Task details:
Having read the records, set them all down exactly as they appear.

Input data:

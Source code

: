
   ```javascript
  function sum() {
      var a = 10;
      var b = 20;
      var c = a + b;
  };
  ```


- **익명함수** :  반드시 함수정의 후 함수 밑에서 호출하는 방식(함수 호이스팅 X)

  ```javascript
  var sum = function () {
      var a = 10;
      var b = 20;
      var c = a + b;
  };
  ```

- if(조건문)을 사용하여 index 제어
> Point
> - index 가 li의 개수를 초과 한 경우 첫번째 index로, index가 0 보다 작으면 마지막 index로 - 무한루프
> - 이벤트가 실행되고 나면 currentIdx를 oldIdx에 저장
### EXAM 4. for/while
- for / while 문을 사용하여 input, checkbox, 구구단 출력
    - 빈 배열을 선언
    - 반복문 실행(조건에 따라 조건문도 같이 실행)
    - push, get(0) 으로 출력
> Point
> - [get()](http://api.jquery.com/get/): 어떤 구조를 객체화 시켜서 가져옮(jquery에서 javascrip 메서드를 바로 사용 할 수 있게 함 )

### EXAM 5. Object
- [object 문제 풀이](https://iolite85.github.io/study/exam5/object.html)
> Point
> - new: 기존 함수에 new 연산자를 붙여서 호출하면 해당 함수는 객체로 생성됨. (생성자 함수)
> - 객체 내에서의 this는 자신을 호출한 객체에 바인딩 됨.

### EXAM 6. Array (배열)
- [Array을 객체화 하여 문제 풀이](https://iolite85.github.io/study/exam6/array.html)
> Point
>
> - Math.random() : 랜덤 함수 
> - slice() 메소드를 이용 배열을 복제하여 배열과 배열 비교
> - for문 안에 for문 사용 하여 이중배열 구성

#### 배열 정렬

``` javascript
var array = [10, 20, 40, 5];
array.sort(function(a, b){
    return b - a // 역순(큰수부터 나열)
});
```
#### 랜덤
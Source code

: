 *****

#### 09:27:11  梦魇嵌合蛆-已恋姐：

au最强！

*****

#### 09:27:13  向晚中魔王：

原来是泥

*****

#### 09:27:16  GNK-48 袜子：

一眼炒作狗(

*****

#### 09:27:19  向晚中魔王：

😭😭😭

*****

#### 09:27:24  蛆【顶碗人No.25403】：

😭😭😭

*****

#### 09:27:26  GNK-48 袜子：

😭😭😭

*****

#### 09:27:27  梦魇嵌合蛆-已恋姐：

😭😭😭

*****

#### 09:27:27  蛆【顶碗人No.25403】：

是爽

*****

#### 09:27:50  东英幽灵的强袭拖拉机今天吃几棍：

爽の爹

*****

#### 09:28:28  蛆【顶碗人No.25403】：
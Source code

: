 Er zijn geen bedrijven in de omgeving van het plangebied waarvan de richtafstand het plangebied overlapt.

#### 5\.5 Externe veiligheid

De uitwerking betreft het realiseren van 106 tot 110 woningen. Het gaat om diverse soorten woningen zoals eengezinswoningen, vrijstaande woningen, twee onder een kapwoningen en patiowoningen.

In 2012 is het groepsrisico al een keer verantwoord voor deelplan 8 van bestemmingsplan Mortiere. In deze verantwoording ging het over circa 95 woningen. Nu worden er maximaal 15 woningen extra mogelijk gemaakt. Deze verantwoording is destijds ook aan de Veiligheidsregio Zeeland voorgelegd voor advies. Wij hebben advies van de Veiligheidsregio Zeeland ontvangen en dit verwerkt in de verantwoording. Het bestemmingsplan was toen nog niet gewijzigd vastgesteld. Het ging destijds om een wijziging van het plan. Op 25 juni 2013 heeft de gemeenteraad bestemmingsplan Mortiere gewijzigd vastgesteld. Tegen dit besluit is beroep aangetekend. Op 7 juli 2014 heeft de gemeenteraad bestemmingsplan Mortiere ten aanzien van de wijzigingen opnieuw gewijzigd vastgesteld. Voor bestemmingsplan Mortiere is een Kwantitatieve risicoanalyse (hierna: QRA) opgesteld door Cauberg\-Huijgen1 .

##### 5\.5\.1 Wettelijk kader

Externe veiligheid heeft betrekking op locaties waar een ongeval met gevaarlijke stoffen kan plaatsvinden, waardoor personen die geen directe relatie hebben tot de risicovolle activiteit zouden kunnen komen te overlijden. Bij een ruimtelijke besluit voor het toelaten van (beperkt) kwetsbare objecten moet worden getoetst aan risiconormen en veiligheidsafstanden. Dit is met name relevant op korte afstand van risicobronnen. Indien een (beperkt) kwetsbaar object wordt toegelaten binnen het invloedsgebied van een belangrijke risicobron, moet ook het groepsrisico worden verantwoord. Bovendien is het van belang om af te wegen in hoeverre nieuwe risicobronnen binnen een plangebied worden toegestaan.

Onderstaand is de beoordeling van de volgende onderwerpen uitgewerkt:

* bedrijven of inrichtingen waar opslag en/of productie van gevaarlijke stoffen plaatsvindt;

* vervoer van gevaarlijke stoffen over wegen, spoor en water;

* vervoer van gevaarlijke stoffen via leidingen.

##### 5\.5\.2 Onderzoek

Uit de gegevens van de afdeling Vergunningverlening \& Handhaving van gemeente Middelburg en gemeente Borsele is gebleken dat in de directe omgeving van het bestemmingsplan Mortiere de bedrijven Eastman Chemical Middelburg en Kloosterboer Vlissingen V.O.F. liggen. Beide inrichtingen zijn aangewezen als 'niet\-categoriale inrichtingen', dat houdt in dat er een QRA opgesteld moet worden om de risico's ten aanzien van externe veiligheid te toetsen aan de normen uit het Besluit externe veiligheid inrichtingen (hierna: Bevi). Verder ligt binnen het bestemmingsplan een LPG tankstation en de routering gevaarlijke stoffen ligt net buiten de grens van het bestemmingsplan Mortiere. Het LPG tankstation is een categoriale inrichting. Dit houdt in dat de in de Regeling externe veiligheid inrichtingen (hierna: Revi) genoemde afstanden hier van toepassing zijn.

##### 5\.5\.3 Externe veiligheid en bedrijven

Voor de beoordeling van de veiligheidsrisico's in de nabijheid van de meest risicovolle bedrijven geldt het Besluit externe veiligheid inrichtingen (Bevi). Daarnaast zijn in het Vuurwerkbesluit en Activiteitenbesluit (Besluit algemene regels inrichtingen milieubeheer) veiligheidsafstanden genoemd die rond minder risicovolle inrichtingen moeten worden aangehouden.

Solution to this problem:
Source code

:
   ```javascript
  function sum() {
      var a = 10;
      var b = 20;
      var c = a + b;
  };
  ```


- **익명함수** :  반드시 함수정의 후 함수 밑에서 호출하는 방식(함수 호이스팅 X)

  ```javascript
  var sum = function () {
      var a = 10;
      var b = 20;
      var c = a + b;
  };
  ```

- if(조건문)을 사용하여 index 제어
> Point
> - index 가 li의 개수를 초과 한 경우 첫번째 index로, index가 0 보다 작으면 마지막 index로 - 무한루프
> - 이벤트가 실행되고 나면 currentIdx를 oldIdx에 저장
### EXAM 4. for/while
- for / while 문을 사용하여 input, checkbox, 구구단 출력
    - 빈 배열을 선언
    - 반복문 실행(조건에 따라 조건문도 같이 실행)
    - push, get(0) 으로 출력
> Point
> - [get()](http://api.jquery.com/get/): 어떤 구조를 객체화 시켜서 가져옮(jquery에서 javascrip 메서드를 바로 사용 할 수 있게 함 )

### EXAM 5. Object
- [object 문제 풀이](https://iolite85.github.io/study/exam5/object.html)
> Point
> - new: 기존 함수에 new 연산자를 붙여서 호출하면 해당 함수는 객체로 생성됨. (생성자 함수)
> - 객체 내에서의 this는 자신을 호출한 객체에 바인딩 됨.

### EXAM 6. Array (배열)
- [Array을 객체화 하여 문제 풀이](https://iolite85.github.io/study/exam6/array.html)
> Point
>
> - Math.random() : 랜덤 함수 
> - slice() 메소드를 이용 배열을 복제하여 배열과 배열 비교
> - for문 안에 for문 사용 하여 이중배열 구성

#### 배열 정렬

``` javascript
var array = [10, 20, 40, 5];
array.sort(function(a, b){
    return b - a // 역순(큰수부터 나열)
});
```
#### 랜덤
Source code

: *****

#### 09:27:11  梦魇嵌合蛆-已恋姐：

au最强！

*****

#### 09:27:13  向晚中魔王：

原来是泥

*****

#### 09:27:16  GNK-48 袜子：

一眼炒作狗(

*****

#### 09:27:19  向晚中魔王：

😭😭😭

*****

#### 09:27:24  蛆【顶碗人No.25403】：

😭😭😭

*****

#### 09:27:26  GNK-48 袜子：

😭😭😭

*****

#### 09:27:27  梦魇嵌合蛆-已恋姐：

😭😭😭

*****

#### 09:27:27  蛆【顶碗人No.25403】：

是爽

*****

#### 09:27:50  东英幽灵的强袭拖拉机今天吃几棍：

爽の爹

*****

#### 09:28:28  蛆【顶碗人No.25403】：
Source code

: Er zijn geen bedrijven in de omgeving van het plangebied waarvan de richtafstand het plangebied overlapt.

#### 5\.5 Externe veiligheid

De uitwerking betreft het realiseren van 106 tot 110 woningen. Het gaat om diverse soorten woningen zoals eengezinswoningen, vrijstaande woningen, twee onder een kapwoningen en patiowoningen.

In 2012 is het groepsrisico al een keer verantwoord voor deelplan 8 van bestemmingsplan Mortiere. In deze verantwoording ging het over circa 95 woningen. Nu worden er maximaal 15 woningen extra mogelijk gemaakt. Deze verantwoording is destijds ook aan de Veiligheidsregio Zeeland voorgelegd voor advies. Wij hebben advies van de Veiligheidsregio Zeeland ontvangen en dit verwerkt in de verantwoording. Het bestemmingsplan was toen nog niet gewijzigd vastgesteld. Het ging destijds om een wijziging van het plan. Op 25 juni 2013 heeft de gemeenteraad bestemmingsplan Mortiere gewijzigd vastgesteld. Tegen dit besluit is beroep aangetekend. Op 7 juli 2014 heeft de gemeenteraad bestemmingsplan Mortiere ten aanzien van de wijzigingen opnieuw gewijzigd vastgesteld. Voor bestemmingsplan Mortiere is een Kwantitatieve risicoanalyse (hierna: QRA) opgesteld door Cauberg\-Huijgen1 .

##### 5\.5\.1 Wettelijk kader

Externe veiligheid heeft betrekking op locaties waar een ongeval met gevaarlijke stoffen kan plaatsvinden, waardoor personen die geen directe relatie hebben tot de risicovolle activiteit zouden kunnen komen te overlijden. Bij een ruimtelijke besluit voor het toelaten van (beperkt) kwetsbare objecten moet worden getoetst aan risiconormen en veiligheidsafstanden. Dit is met name relevant op korte afstand van risicobronnen. Indien een (beperkt) kwetsbaar object wordt toegelaten binnen het invloedsgebied van een belangrijke risicobron, moet ook het groepsrisico worden verantwoord. Bovendien is het van belang om af te wegen in hoeverre nieuwe risicobronnen binnen een plangebied worden toegestaan.

Onderstaand is de beoordeling van de volgende onderwerpen uitgewerkt:

* bedrijven of inrichtingen waar opslag en/of productie van gevaarlijke stoffen plaatsvindt;

* vervoer van gevaarlijke stoffen over wegen, spoor en water;

* vervoer van gevaarlijke stoffen via leidingen.

##### 5\.5\.2 Onderzoek

Uit de gegevens van de afdeling Vergunningverlening \& Handhaving van gemeente Middelburg en gemeente Borsele is gebleken dat in de directe omgeving van het bestemmingsplan Mortiere de bedrijven Eastman Chemical Middelburg en Kloosterboer Vlissingen V.O.F. liggen. Beide inrichtingen zijn aangewezen als 'niet\-categoriale inrichtingen', dat houdt in dat er een QRA opgesteld moet worden om de risico's ten aanzien van externe veiligheid te toetsen aan de normen uit het Besluit externe veiligheid inrichtingen (hierna: Bevi). Verder ligt binnen het bestemmingsplan een LPG tankstation en de routering gevaarlijke stoffen ligt net buiten de grens van het bestemmingsplan Mortiere. Het LPG tankstation is een categoriale inrichting. Dit houdt in dat de in de Regeling externe veiligheid inrichtingen (hierna: Revi) genoemde afstanden hier van toepassing zijn.

##### 5\.5\.3 Externe veiligheid en bedrijven

Voor de beoordeling van de veiligheidsrisico's in de nabijheid van de meest risicovolle bedrijven geldt het Besluit externe veiligheid inrichtingen (Bevi). Daarnaast zijn in het Vuurwerkbesluit en Activiteitenbesluit (Besluit algemene regels inrichtingen milieubeheer) veiligheidsafstanden genoemd die rond minder risicovolle inrichtingen moeten worden aangehouden.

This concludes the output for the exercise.